THE PROBLEM
Your task is to filter the entries and copy every line containing the string "moves".

(Stored data entries)

<<<<

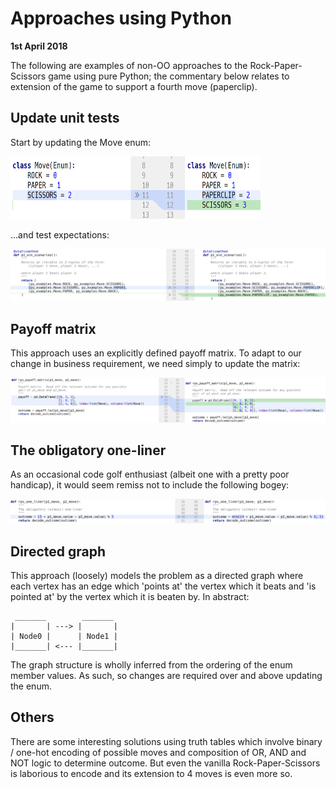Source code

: 
# Approaches using Python

**1st April 2018**

The following are examples of non-OO approaches to the Rock-Paper-Scissors game
using pure Python; the commentary below relates to extension of the game to
support a fourth move (paperclip).

## Update unit tests

Start by updating the Move enum:

<img src="images/enum.PNG" height="100" width="400">

...and test expectations:

<img src="images/updated_test.PNG">


## Payoff matrix

This approach uses an explicitly defined payoff matrix.
To adapt to our change in business requirement, we need simply to update the matrix:

<img src="images/payoff.PNG">

## The obligatory one-liner

As an occasional code golf enthusiast (albeit one with a pretty poor handicap), it 
would seem remiss not to include the following bogey:

<img src="images/one_liner.PNG">

## Directed graph

This approach (loosely) models the problem as a directed graph where each vertex
has an edge which 'points at' the vertex which it beats and 'is pointed at' by
the vertex which it is beaten by.  In abstract:

```
 _______        _______
|       | ---> |       |
| Node0 |      | Node1 |
|_______| <--- |_______|

```

The graph structure is wholly inferred from the ordering of the enum member 
values.  As such, so changes are required over and above updating the enum.

## Others

There are some interesting solutions using truth tables which involve binary / 
one-hot encoding of possible moves and composition of OR, AND and NOT logic to
determine outcome.  But even the vanilla Rock-Paper-Scissors is laborious to
encode and its extension to 4 moves is even more so.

>>>>

RESPONSE BOX
one-hot encoding of possible moves and composition of OR, AND and NOT logic to
encode and its extension to 4 moves is even more so.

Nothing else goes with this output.